Aim of the exercise:
Take the lines from the beginning of the material through the line containing "Dwelling Energy Insights" and retype them exactly, leaving the pictures out.

⁂

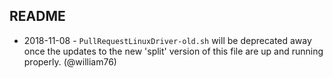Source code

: README
------

- 2018-11-08 - `PullRequestLinuxDriver-old.sh` will be deprecated away once the updates to the new 'split' version of this 
  file are up and running properly.  (@william76)
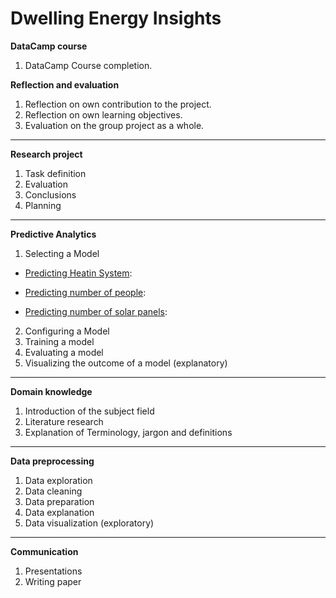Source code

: # Dwelling Energy Insights


**DataCamp course**
1. DataCamp Course completion. 

**Reflection and evaluation**
1. Reflection on own contribution to the project.
2. Reflection on own learning objectives.
3. Evaluation on the group project as a whole.


____
**Research project**
1. Task definition
2. Evaluation
3. Conclusions
4. Planning


____
**Predictive Analytics**
1. Selecting a Model
  - [Predicting Heatin System](https://github.com/SantiagoPuertas/Dwelling-Energy-Insights/blob/master/Recurrent%20Neural%20Network/LSTM%20-%20Heating%20system.ipynb):
  
  - [Predicting number of people](https://github.com/SantiagoPuertas/Dwelling-Energy-Insights/blob/master/Recurrent%20Neural%20Network/LSTM%20-%20People%20v2.ipynb):
  
  - [Predicting number of solar panels](https://github.com/SantiagoPuertas/Dwelling-Energy-Insights/blob/master/Recurrent%20Neural%20Network/LSTM%20-%20Solar%20panelsV2.ipynb):
  
2. Configuring a Model
3. Training a model
4. Evaluating a model
5. Visualizing the outcome of a model (explanatory)


____
**Domain knowledge**
1. Introduction of the subject field
2. Literature research
3. Explanation of Terminology, jargon and definitions


____
**Data preprocessing**
1. Data exploration
2. Data cleaning
3. Data preparation
4. Data explanation
5. Data visualization (exploratory)


____
**Communication**
1. Presentations 
2. Writing paper
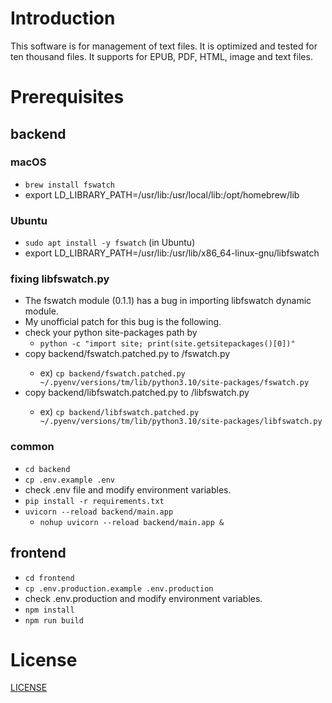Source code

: # Introduction
This software is for management of text files. It is optimized and tested for ten thousand files. It supports for EPUB, PDF, HTML, image and text files.

# Prerequisites

## backend

### macOS
* `brew install fswatch`
* export LD_LIBRARY_PATH=/usr/lib:/usr/local/lib:/opt/homebrew/lib

### Ubuntu
* `sudo apt install -y fswatch` (in Ubuntu)
* export LD_LIBRARY_PATH=/usr/lib:/usr/lib/x86_64-linux-gnu/libfswatch

### fixing libfswatch.py
* The fswatch module (0.1.1) has a bug in importing libfswatch dynamic module. 
* My unofficial patch for this bug is the following.
* check your python site-packages path by 
  * `python -c "import site; print(site.getsitepackages()[0])"`
* copy backend/fswatch.patched.py to <python site-packages path>/fswatch.py
  * ex) `cp backend/fswatch.patched.py ~/.pyenv/versions/tm/lib/python3.10/site-packages/fswatch.py`
* copy backend/libfswatch.patched.py to <python site-packages path>/libfswatch.py
  * ex) `cp backend/libfswatch.patched.py ~/.pyenv/versions/tm/lib/python3.10/site-packages/libfswatch.py`

### common
* `cd backend`
* `cp .env.example .env`
* check .env file and modify environment variables.
* `pip install -r requirements.txt`
* `uvicorn --reload backend/main.app`
    * `nohup uvicorn --reload backend/main.app &`

## frontend
* `cd frontend`
* `cp .env.production.example .env.production`
* check .env.production and modify environment variables.
* `npm install`
* `npm run build`

# License
[LICENSE](LICENSE)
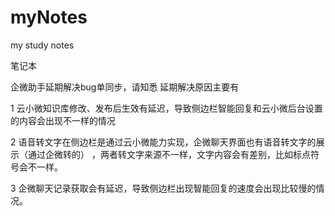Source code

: # myNotes
my study notes

笔记本 


企微助手延期解决bug单同步，请知悉
延期解决原因主要有

1 云小微知识库修改、发布后生效有延迟，导致侧边栏智能回复和云小微后台设置的内容会出现不一样的情况

2 语音转文字在侧边栏是通过云小微能力实现，企微聊天界面也有语音转文字的展示（通过企微转的）
，两者转文字来源不一样，文字内容会有差别，比如标点符号会不一样。

3 企微聊天记录获取会有延迟，导致侧边栏出现智能回复的速度会出现比较慢的情况。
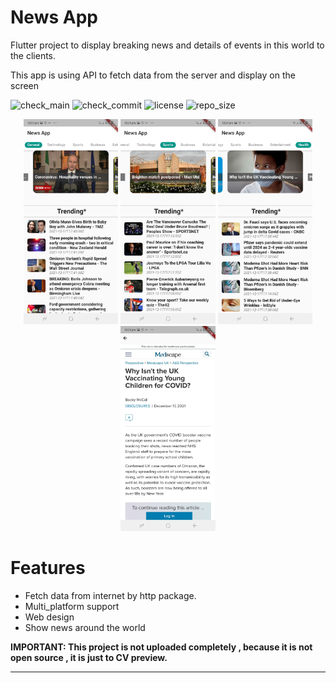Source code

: # News App

Flutter project to display breaking news and details of events in this world to the clients.

This app is using API to fetch data from the server and display on the screen


![check_main](https://img.shields.io/github/checks-status/ABDULKARIMALBAIK/flutter_news_app/main?color=green&label=check_main&logo=github&style=flat-square)
![check_commit](https://img.shields.io/github/checks-status/ABDULKARIMALBAIK/flutter_news_app/main?color=blue&label=check_commit&logo=github&style=flat-square)
![license](https://img.shields.io/github/license/ABDULKARIMALBAIK/flutter_news_app?color=yellow&label=license&logo=github&style=flat-square)
![repo_size](https://img.shields.io/github/languages/code-size/ABDULKARIMALBAIK/flutter_news_app?color=red&label=repo_size&logo=github&style=flat-square)




<div align="center">
<img src="https://github.com/ABDULKARIMALBAIK/flutter_news_app/raw/main/screenshots/FlutterNews1.jpg" width="30%" height="30%" alt="photo1"/>
<img src="https://github.com/ABDULKARIMALBAIK/flutter_news_app/raw/main/screenshots/FlutterNews2.jpg" width="30%" height="30%" alt="photo2"/>
<img src="https://github.com/ABDULKARIMALBAIK/flutter_news_app/raw/main/screenshots/FlutterNews3.jpg" width="30%" height="30%" alt="photo3"/>
<img src="https://github.com/ABDULKARIMALBAIK/flutter_news_app/raw/main/screenshots/FlutterNews4.jpg" width="30%" height="30%" alt="photo4"/>
</div>



# Features

- Fetch data from internet by http package.
- Multi_platform support
- Web design
- Show news around the world 



**IMPORTANT: This project is not uploaded completely , because it is not open source , it is just to CV preview.**

---
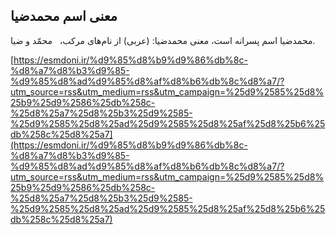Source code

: ## معنی اسم محمدضیا


محمدضیا اسم پسرانه است، معنی محمدضیا: (عربی) از نام‌های مرکب،   محمّد و ضیا.

[https://esmdoni.ir/%d9%85%d8%b9%d9%86%db%8c-%d8%a7%d8%b3%d9%85-%d9%85%d8%ad%d9%85%d8%af%d8%b6%db%8c%d8%a7/?utm_source=rss&utm_medium=rss&utm_campaign=%25d9%2585%25d8%25b9%25d9%2586%25db%258c-%25d8%25a7%25d8%25b3%25d9%2585-%25d9%2585%25d8%25ad%25d9%2585%25d8%25af%25d8%25b6%25db%258c%25d8%25a7](https://esmdoni.ir/%d9%85%d8%b9%d9%86%db%8c-%d8%a7%d8%b3%d9%85-%d9%85%d8%ad%d9%85%d8%af%d8%b6%db%8c%d8%a7/?utm_source=rss&utm_medium=rss&utm_campaign=%25d9%2585%25d8%25b9%25d9%2586%25db%258c-%25d8%25a7%25d8%25b3%25d9%2585-%25d9%2585%25d8%25ad%25d9%2585%25d8%25af%25d8%25b6%25db%258c%25d8%25a7) 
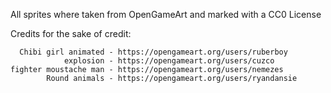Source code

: All sprites where taken from OpenGameArt and marked with a CC0 License

Credits for the sake of credit:

      Chibi girl animated - https://opengameart.org/users/ruberboy
                explosion - https://opengameart.org/users/cuzco
    fighter moustache man - https://opengameart.org/users/nemezes
            Round animals - https://opengameart.org/users/ryandansie


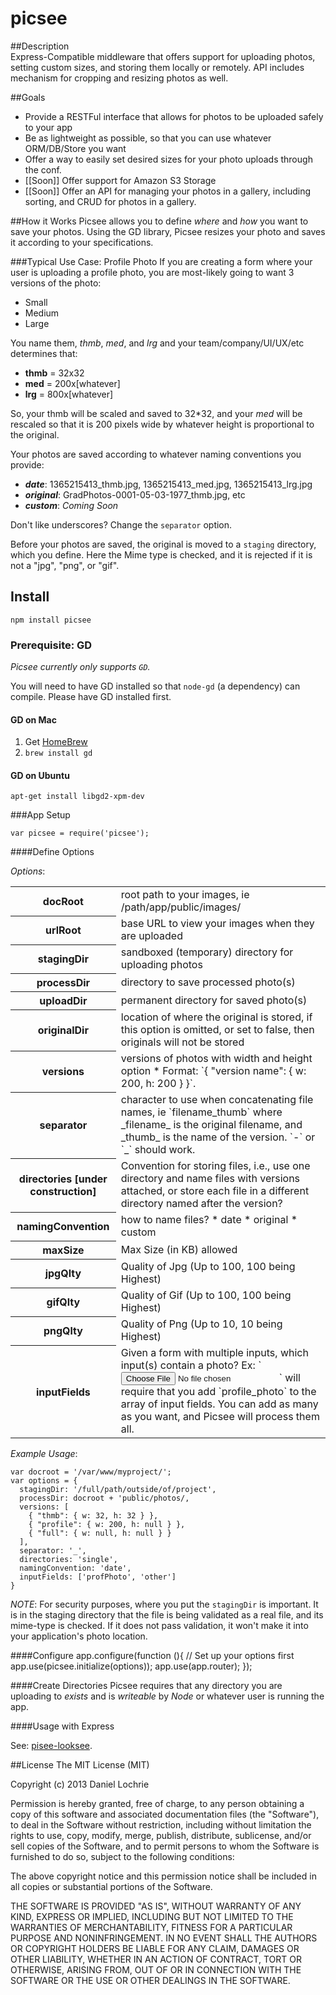 picsee
=================

##Description  
Express-Compatible middleware that offers support for uploading photos, setting custom sizes, and 
storing them locally or remotely. API includes mechanism for cropping and resizing photos as well. 

##Goals

* Provide a RESTFul interface that allows for photos to be uploaded safely to your app
* Be as lightweight as possible, so that you can use whatever ORM/DB/Store you want
* Offer a way to easily set desired sizes for your photo uploads through the conf.
* [[Soon]] Offer support for Amazon S3 Storage
* [[Soon]] Offer an API for managing your photos in a gallery, including sorting, and CRUD for photos
in a gallery.

##How it Works
Picsee allows you to define _where_ and _how_ you want to save your photos. Using the GD library,
Picsee resizes your photo and saves it according to your specifications.

###Typical Use Case: Profile Photo
If you are creating a form where your user is uploading a profile photo, you are most-likely
going to want 3 versions of the photo:

* Small
* Medium
* Large

You name them, _thmb_, _med_, and _lrg_ and your team/company/UI/UX/etc determines that:

* **thmb** = 32x32
* **med** = 200x[whatever]
* **lrg** = 800x[whatever] 

So, your thmb will be scaled and saved to 32*32, and your _med_ will be rescaled so that it is 200 pixels wide by whatever height is proportional to the original.

Your photos are saved according to whatever naming conventions you provide:

* **_date_**: 1365215413_thmb.jpg, 1365215413_med.jpg, 1365215413_lrg.jpg
* **_original_**: GradPhotos-0001-05-03-1977_thmb.jpg, etc
* **_custom_**: _Coming Soon_

Don't like underscores? Change the `separator` option.

Before your photos are saved, the original is moved to a `staging` directory, 
which you define. Here the Mime type is checked, and it is rejected if it is not
a "jpg", "png", or "gif". 

## Install

    npm install picsee

### Prerequisite: GD  

_Picsee currently only supports `GD`._

You will need to have GD installed so that `node-gd` (a dependency) can compile. Please have GD installed first.

#### GD on Mac  
1. Get [HomeBrew](http://mxcl.github.io/homebrew/)
2. `brew install gd`

#### GD on Ubuntu
    apt-get install libgd2-xpm-dev

###App Setup

    var picsee = require('picsee');

####Define Options

*Options*:  

<table>
  <tbody>
  <tr>
    <th>docRoot</th>
    <td>root path to your images, ie /path/app/public/images/</td>
  </tr>
  <tr>
    <th>urlRoot</th>
    <td>base URL to view your images when they are uploaded</td>
  </tr>
  <tr>
    <th>stagingDir</th>
    <td>sandboxed (temporary) directory for uploading photos</td>
  </tr>
  <tr>
    <th>processDir</th>
    <td>directory to save processed photo(s)</td>
  </tr>
  <tr>
    <th>uploadDir</th>
    <td>permanent directory for saved photo(s)</td>
  </tr>
  <tr>
    <th>originalDir</th>
    <td>location of where the original is stored, if this option is omitted, or set to false, then originals will not be stored</td>
  </tr>
  <tr>
    <th>versions</th>
    <td>versions of photos with width and height option   
* Format: `{ "version name": { w: 200, h: 200 } }`.</td>
  </tr>
  <tr>
    <th>separator</th>
    <td>character to use when concatenating file names, ie 
`filename_thumb` where _filename_ is the original filename, and _thumb_ is the 
name of the version. `-` or `_` should work.</td>
  </tr>
  <tr>
    <th>directories [under construction]</th>
    <td>Convention for storing files, 
i.e., use one directory and name files with versions attached, 
or store each file in a different directory named after the version?</td>
  </tr>
  <tr>
    <th>namingConvention</th>
    <td>how to name files?
    * date
    * original
    * custom</td>
  </tr>
  <tr>
    <th>maxSize</th>
    <td>Max Size (in KB) allowed</td>
  </tr>
  <tr>
    <th>jpgQlty</th>
    <td>Quality of Jpg (Up to 100, 100 being Highest)</td>
  </tr>
  <tr>
    <th>gifQlty</th>
    <td>Quality of Gif (Up to 100, 100 being Highest)</td>
  </tr>
  <tr>
    <th>pngQlty</th>
    <td>Quality of Png (Up to 10, 10 being Highest)</td>
  </tr>
  <tr>
    <th>inputFields</th>
    <td>Given a form with multiple inputs, which input(s) contain a photo?  
Ex: `<input type="file" name="profile_photo" />` will require that you add `profile_photo` to the array of input fields. 
You can add as many as you want, and Picsee will process them all.</td> 
  </tr>
  </tbody>
</table>

*Example Usage*:

    var docroot = '/var/www/myproject/';
    var options = {
      stagingDir: '/full/path/outside/of/project',
      processDir: docroot + 'public/photos/,
      versions: [  
        { "thmb": { w: 32, h: 32 } },   
        { "profile": { w: 200, h: null } },  
        { "full": { w: null, h: null } }  
      ],
      separator: '_',  
      directories: 'single',
      namingConvention: 'date',
      inputFields: ['profPhoto', 'other']
    }

*NOTE*: For security purposes, where you put the `stagingDir` is important. It is in the staging directory 
that the file is being validated as a real file, and its mime-type is checked. If it does not pass validation,
it won't make it into your application's photo location. 

####Configure
    app.configure(function (){
      // Set up your options first
      app.use(picsee.initialize(options));
      app.use(app.router);
    });

####Create Directories
Picsee requires that any directory you are uploading to _exists_ and is _writeable_ by _Node_ or whatever user is running the app. 

####Usage with Express

See: [pisee-looksee](https://github.com/dlochrie/picsee-looksee).


##License
The MIT License (MIT)

Copyright (c) 2013 Daniel Lochrie

Permission is hereby granted, free of charge, to any person obtaining a copy of this software and associated documentation files (the "Software"), to deal in the Software without restriction, including without limitation the rights to use, copy, modify, merge, publish, distribute, sublicense, and/or sell copies of the Software, and to permit persons to whom the Software is furnished to do so, subject to the following conditions:

The above copyright notice and this permission notice shall be included in all copies or substantial portions of the Software.

THE SOFTWARE IS PROVIDED "AS IS", WITHOUT WARRANTY OF ANY KIND, EXPRESS OR IMPLIED, INCLUDING BUT NOT LIMITED TO THE WARRANTIES OF MERCHANTABILITY, FITNESS FOR A PARTICULAR PURPOSE AND NONINFRINGEMENT. IN NO EVENT SHALL THE AUTHORS OR COPYRIGHT HOLDERS BE LIABLE FOR ANY CLAIM, DAMAGES OR OTHER LIABILITY, WHETHER IN AN ACTION OF CONTRACT, TORT OR OTHERWISE, ARISING FROM, OUT OF OR IN CONNECTION WITH THE SOFTWARE OR THE USE OR OTHER DEALINGS IN THE SOFTWARE.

⁂

Reply:
Source code

: README
------

- 2018-11-08 - `PullRequestLinuxDriver-old.sh` will be deprecated away once the updates to the new 'split' version of this 
  file are up and running properly.  (@william76)
Source code

: # Dwelling Energy Insights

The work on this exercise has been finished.